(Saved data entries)
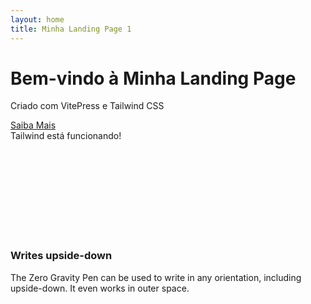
 ```yaml
---
layout: home
title: Minha Landing Page 1
---
```


<div class="flex flex-col items-center justify-center min-h-screen bg-gray-100 text-center">
  <h1 class="text-5xl font-extrabold text-blue-600">Bem-vindo à Minha Landing Page</h1>
  <p class="mt-4 text-lg text-gray-700">Criado com VitePress e Tailwind CSS</p>
  <a href="/sobre" class="mt-6 px-6 py-3 bg-blue-500 text-white rounded-lg hover:bg-blue-600">
    Saiba Mais
  </a>
</div>

<div class="bg-blue-500 text-white p-4">
  Tailwind está funcionando!
</div>

<div class="bg-white dark:bg-gray-800 rounded-lg px-6 py-8 ring shadow-xl ring-gray-900/5">
  <div>
    <span class="inline-flex items-center justify-center rounded-md bg-indigo-500 p-2 shadow-lg">
      <svg class="h-6 w-6 stroke-white" />
    </span>
  </div>
  <h3 class="text-gray-900 dark:text-white mt-5 text-base font-medium tracking-tight ">Writes upside-down</h3>
  <p class="text-gray-500 dark:text-gray-400 mt-2 text-sm ">
    The Zero Gravity Pen can be used to write in any orientation, including upside-down. It even works in outer space.
  </p>
</div>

■ To do: State how many lines of the records above hold the word "text", adding nothing beyond the number.

■ Exercise result: 7